#### [INFORMATION SHOWN]
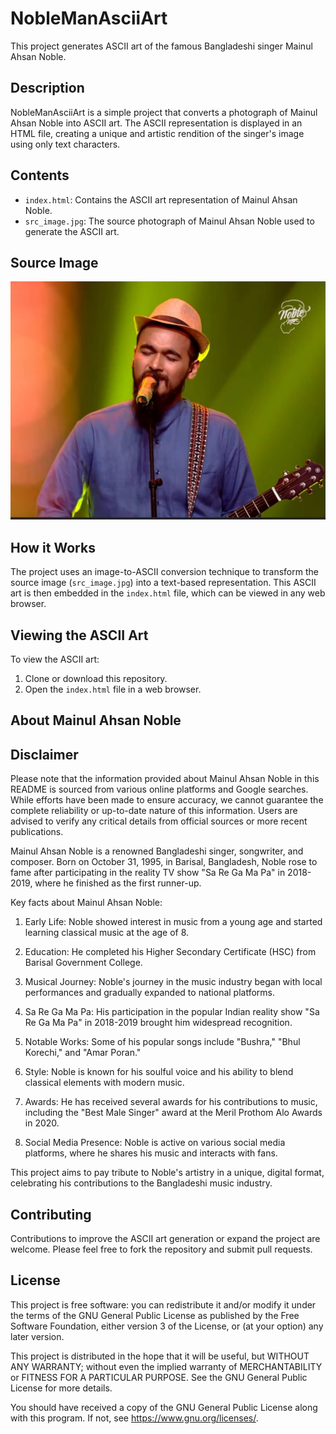 # NobleManAsciiArt

This project generates ASCII art of the famous Bangladeshi singer Mainul Ahsan Noble.

## Description

NobleManAsciiArt is a simple project that converts a photograph of Mainul Ahsan Noble into ASCII art. The ASCII representation is displayed in an HTML file, creating a unique and artistic rendition of the singer's image using only text characters.

## Contents

- `index.html`: Contains the ASCII art representation of Mainul Ahsan Noble.
- `src_image.jpg`: The source photograph of Mainul Ahsan Noble used to generate the ASCII art.

## Source Image

![Mainul Ahsan Noble](src_image.jpg)

## How it Works

The project uses an image-to-ASCII conversion technique to transform the source image (`src_image.jpg`) into a text-based representation. This ASCII art is then embedded in the `index.html` file, which can be viewed in any web browser.

## Viewing the ASCII Art

To view the ASCII art:

1. Clone or download this repository.
2. Open the `index.html` file in a web browser.

## About Mainul Ahsan Noble

## Disclaimer

Please note that the information provided about Mainul Ahsan Noble in this README is sourced from various online platforms and Google searches. While efforts have been made to ensure accuracy, we cannot guarantee the complete reliability or up-to-date nature of this information. Users are advised to verify any critical details from official sources or more recent publications.

Mainul Ahsan Noble is a renowned Bangladeshi singer, songwriter, and composer. Born on October 31, 1995, in Barisal, Bangladesh, Noble rose to fame after participating in the reality TV show "Sa Re Ga Ma Pa" in 2018-2019, where he finished as the first runner-up.

Key facts about Mainul Ahsan Noble:

1. Early Life: Noble showed interest in music from a young age and started learning classical music at the age of 8.

2. Education: He completed his Higher Secondary Certificate (HSC) from Barisal Government College.

3. Musical Journey: Noble's journey in the music industry began with local performances and gradually expanded to national platforms.

4. Sa Re Ga Ma Pa: His participation in the popular Indian reality show "Sa Re Ga Ma Pa" in 2018-2019 brought him widespread recognition.

5. Notable Works: Some of his popular songs include "Bushra," "Bhul Korechi," and "Amar Poran."

6. Style: Noble is known for his soulful voice and his ability to blend classical elements with modern music.

7. Awards: He has received several awards for his contributions to music, including the "Best Male Singer" award at the Meril Prothom Alo Awards in 2020.

8. Social Media Presence: Noble is active on various social media platforms, where he shares his music and interacts with fans.

This project aims to pay tribute to Noble's artistry in a unique, digital format, celebrating his contributions to the Bangladeshi music industry.

## Contributing

Contributions to improve the ASCII art generation or expand the project are welcome. Please feel free to fork the repository and submit pull requests.

## License

This project is free software: you can redistribute it and/or modify it under the terms of the GNU General Public License as published by the Free Software Foundation, either version 3 of the License, or (at your option) any later version.

This project is distributed in the hope that it will be useful, but WITHOUT ANY WARRANTY; without even the implied warranty of MERCHANTABILITY or FITNESS FOR A PARTICULAR PURPOSE. See the GNU General Public License for more details.

You should have received a copy of the GNU General Public License along with this program. If not, see <https://www.gnu.org/licenses/>.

#### [ACTIVITY]
Every entry should be repeated verbatim, with the pictures left out.

#### [RESULT OF THIS EXERCISE]
 # NobleManAsciiArt

This project generates ASCII art of the famous Bangladeshi singer Mainul Ahsan Noble.

## Description

NobleManAsciiArt is a simple project that converts a photograph of Mainul Ahsan Noble into ASCII art. The ASCII representation is displayed in an HTML file, creating a unique and artistic rendition of the singer's image using only text characters.

## Contents

- `index.html`: Contains the ASCII art representation of Mainul Ahsan Noble.
- `src_image.jpg`: The source photograph of Mainul Ahsan Noble used to generate the ASCII art.

## Source Image

![Mainul Ahsan Noble](src_image.jpg)

## How it Works

The project uses an image-to-ASCII conversion technique to transform the source image (`src_image.jpg`) into a text-based representation. This ASCII art is then embedded in the `index.html` file, which can be viewed in any web browser.

## Viewing the ASCII Art

To view the ASCII art:

1. Clone or download this repository.
2. Open the `index.html` file in a web browser.

## About Mainul Ahsan Noble

## Disclaimer

Please note that the information provided about Mainul Ahsan Noble in this README is sourced from various online platforms and Google searches. While efforts have been made to ensure accuracy, we cannot guarantee the complete reliability or up-to-date nature of this information. Users are advised to verify any critical details from official sources or more recent publications.

Mainul Ahsan Noble is a renowned Bangladeshi singer, songwriter, and composer. Born on October 31, 1995, in Barisal, Bangladesh, Noble rose to fame after participating in the reality TV show "Sa Re Ga Ma Pa" in 2018-2019, where he finished as the first runner-up.

Key facts about Mainul Ahsan Noble:

1. Early Life: Noble showed interest in music from a young age and started learning classical music at the age of 8.

2. Education: He completed his Higher Secondary Certificate (HSC) from Barisal Government College.

3. Musical Journey: Noble's journey in the music industry began with local performances and gradually expanded to national platforms.

4. Sa Re Ga Ma Pa: His participation in the popular Indian reality show "Sa Re Ga Ma Pa" in 2018-2019 brought him widespread recognition.

5. Notable Works: Some of his popular songs include "Bushra," "Bhul Korechi," and "Amar Poran."

6. Style: Noble is known for his soulful voice and his ability to blend classical elements with modern music.

7. Awards: He has received several awards for his contributions to music, including the "Best Male Singer" award at the Meril Prothom Alo Awards in 2020.

8. Social Media Presence: Noble is active on various social media platforms, where he shares his music and interacts with fans.

This project aims to pay tribute to Noble's artistry in a unique, digital format, celebrating his contributions to the Bangladeshi music industry.

## Contributing

Contributions to improve the ASCII art generation or expand the project are welcome. Please feel free to fork the repository and submit pull requests.

## License

This project is free software: you can redistribute it and/or modify it under the terms of the GNU General Public License as published by the Free Software Foundation, either version 3 of the License, or (at your option) any later version.

This project is distributed in the hope that it will be useful, but WITHOUT ANY WARRANTY; without even the implied warranty of MERCHANTABILITY or FITNESS FOR A PARTICULAR PURPOSE. See the GNU General Public License for more details.

You should have received a copy of the GNU General Public License along with this program. If not, see <https://www.gnu.org/licenses/>.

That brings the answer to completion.